Gasbags is a 1941 British comedy film directed by Walter Forde and Marcel Varnel and starring The Crazy Gang and Moore Marriott. It was written by Marriott Edgar and Val Guest. The film was a morale-booster in the early part of the Second World War.

==Plot==
The Crazy Gang's mobile fish and chip shop is tethered to a barrage balloon which lifts the shop into the air and the gang is carried to Nazi Germany. They are captured but break out of prison, impersonate Adolf Hitler and return to England in a stolen secret weapon.

==Cast==
- Bud Flanagan as Bud
- Chesney Allen as "Ches"
- Jimmy Nervo as Cecil
- Teddy Knox as "Knoxy"
- Charlie Naughton as Charlie
- Jimmy Gold as "Goldy"
- Moore Marriott as Jerry Jenkins
- Wally Patch as Sergeant-Major
- Peter Gawthorne as Commanding Officer
- Frederick Valk as Sturmfuehrer
- Eric Clavering as Scharffuehrer
- Anthony Eustrel as Gestapo Officer
- Carl Jaffe as Gestapo Chief
- Manning Whiley as Colonel
- Torin Thatcher as SS Man
- George Merritt as German General
- Irene Handl as Burgomaster's Wife
- Leonard Sharp as Chip Shop Customer
- Mavis Villiers as Woman
- Henry Longhurst as Woodcutter
- Theodore Zichy as 2nd-in-Command

== Production ==
It was shot at the Lime Grove Studios in London.

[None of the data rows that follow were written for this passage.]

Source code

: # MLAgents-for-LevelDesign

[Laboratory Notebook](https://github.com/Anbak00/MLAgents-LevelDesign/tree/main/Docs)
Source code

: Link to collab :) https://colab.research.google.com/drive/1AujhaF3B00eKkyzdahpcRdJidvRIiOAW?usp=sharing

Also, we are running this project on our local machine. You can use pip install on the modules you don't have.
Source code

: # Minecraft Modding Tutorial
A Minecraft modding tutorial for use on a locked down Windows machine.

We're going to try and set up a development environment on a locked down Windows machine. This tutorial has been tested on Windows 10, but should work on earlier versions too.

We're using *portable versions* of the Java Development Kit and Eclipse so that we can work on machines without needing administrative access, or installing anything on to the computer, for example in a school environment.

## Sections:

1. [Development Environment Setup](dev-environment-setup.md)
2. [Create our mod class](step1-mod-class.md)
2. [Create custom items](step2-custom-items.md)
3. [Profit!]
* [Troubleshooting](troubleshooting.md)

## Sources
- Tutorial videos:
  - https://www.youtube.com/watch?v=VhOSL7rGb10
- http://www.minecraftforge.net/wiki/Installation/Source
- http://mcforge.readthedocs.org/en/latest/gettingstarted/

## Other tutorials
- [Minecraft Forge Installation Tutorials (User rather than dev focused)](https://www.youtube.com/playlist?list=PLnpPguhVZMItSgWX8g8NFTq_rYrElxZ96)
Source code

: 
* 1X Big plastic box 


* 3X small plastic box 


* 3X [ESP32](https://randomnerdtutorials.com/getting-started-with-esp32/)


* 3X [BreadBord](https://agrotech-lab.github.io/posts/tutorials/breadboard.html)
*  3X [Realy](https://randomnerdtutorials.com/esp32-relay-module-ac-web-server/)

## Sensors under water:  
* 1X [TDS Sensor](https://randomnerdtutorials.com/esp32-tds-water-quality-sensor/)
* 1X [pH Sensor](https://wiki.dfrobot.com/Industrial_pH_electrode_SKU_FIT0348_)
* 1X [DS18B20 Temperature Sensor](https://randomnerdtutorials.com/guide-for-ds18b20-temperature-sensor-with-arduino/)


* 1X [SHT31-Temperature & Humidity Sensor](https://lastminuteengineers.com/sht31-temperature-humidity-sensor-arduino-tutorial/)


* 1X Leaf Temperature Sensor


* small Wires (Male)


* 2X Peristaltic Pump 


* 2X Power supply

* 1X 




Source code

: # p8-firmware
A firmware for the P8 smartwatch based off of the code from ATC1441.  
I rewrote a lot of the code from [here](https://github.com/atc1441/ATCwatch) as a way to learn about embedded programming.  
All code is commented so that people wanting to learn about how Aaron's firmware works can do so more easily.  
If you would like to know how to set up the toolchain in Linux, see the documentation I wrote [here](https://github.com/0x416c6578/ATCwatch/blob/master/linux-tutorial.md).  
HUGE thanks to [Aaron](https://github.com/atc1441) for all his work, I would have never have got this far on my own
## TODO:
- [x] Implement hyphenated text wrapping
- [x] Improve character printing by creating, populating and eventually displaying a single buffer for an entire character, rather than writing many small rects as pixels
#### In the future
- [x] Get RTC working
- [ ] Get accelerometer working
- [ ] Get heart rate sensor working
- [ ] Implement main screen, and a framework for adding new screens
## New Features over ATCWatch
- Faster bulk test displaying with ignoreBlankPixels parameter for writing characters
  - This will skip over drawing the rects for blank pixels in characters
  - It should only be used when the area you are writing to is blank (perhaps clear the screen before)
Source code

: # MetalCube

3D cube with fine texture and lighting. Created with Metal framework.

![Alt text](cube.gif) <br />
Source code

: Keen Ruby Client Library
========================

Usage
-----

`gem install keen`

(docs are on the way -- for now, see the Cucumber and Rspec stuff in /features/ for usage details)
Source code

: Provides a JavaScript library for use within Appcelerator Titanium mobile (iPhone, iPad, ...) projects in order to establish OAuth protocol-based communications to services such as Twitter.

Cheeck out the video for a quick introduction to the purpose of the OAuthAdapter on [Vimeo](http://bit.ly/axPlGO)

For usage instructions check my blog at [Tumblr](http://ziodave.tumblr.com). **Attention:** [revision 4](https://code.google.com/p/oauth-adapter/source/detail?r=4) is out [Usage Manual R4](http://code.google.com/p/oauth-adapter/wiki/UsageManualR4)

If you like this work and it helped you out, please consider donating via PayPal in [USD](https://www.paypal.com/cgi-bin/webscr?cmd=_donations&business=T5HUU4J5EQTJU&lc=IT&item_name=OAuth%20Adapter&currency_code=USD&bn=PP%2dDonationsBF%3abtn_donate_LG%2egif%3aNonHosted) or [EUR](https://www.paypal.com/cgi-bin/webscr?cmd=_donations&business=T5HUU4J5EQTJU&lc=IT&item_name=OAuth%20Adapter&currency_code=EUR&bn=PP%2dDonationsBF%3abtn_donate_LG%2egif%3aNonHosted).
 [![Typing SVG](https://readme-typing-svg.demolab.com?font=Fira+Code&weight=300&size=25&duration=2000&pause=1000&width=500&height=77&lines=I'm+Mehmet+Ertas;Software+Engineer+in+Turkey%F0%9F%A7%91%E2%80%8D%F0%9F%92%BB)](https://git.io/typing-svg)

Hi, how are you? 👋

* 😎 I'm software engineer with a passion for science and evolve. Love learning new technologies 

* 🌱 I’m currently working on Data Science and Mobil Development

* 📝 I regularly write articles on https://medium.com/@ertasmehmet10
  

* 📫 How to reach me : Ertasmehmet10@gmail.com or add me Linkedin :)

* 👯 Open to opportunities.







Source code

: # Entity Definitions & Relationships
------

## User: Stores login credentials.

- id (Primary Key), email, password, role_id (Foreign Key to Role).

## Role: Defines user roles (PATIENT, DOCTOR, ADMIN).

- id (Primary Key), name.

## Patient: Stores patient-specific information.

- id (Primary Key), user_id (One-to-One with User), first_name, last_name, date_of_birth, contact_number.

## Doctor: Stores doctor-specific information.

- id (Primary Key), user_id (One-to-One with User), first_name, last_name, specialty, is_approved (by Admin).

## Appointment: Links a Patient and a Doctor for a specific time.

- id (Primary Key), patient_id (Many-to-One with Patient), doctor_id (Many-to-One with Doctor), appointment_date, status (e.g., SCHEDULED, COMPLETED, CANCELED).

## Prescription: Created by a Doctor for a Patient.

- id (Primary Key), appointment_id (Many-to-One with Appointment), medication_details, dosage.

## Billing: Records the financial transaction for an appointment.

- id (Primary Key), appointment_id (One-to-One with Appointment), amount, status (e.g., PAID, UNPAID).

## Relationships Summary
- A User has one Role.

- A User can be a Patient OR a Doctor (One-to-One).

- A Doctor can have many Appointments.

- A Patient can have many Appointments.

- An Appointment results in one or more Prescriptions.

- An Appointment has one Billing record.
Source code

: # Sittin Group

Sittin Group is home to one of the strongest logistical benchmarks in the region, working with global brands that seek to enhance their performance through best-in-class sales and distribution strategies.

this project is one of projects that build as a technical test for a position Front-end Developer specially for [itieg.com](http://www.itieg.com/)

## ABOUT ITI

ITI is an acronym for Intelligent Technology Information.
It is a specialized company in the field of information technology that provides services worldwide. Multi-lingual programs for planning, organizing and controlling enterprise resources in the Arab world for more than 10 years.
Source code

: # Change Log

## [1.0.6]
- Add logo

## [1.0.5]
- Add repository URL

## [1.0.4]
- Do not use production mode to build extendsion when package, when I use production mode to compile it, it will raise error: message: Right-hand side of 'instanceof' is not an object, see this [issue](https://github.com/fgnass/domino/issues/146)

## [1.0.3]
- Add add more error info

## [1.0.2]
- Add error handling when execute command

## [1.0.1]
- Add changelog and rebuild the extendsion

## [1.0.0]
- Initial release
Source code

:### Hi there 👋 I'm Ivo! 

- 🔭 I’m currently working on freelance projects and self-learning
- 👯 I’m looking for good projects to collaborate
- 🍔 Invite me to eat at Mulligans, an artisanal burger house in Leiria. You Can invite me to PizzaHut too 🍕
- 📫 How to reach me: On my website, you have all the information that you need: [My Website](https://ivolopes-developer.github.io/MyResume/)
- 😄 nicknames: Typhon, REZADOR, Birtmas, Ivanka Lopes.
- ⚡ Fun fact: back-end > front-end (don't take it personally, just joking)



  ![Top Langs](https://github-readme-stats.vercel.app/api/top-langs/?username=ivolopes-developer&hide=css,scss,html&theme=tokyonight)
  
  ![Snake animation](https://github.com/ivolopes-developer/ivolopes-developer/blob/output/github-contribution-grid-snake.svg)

The film's sets were designed by the art director Alex Vetchinsky. It was the fourth and final film starring the comedians at Gainsborough Pictures. Flanagan and Allen subsequently moved to British National where they made a further four films over the next few years.

==Critical reception==
The Monthly Film Bulletin wrote: "An amusing and effective production with so much nonsense by "the Kings of Nonsense" that perhaps "a crazy film" would more aptly describe Gasbags. Moore Marriott gives a beautifully crazy performance as old Jerry and the rest of the cast should be congratulated on keeping its countenance."'

TV Guide called it "An exhilarating comedy."

The Radio Times called it "the best film ever made by the Crazy Gang ... Director Marcel Varnel has just the right surreal touch to make it work and leave audiences laughing."

In British Sound Films: The Studio Years 1928–1959 David Quinlan rated the film as "good", writing: "Crazy is the word."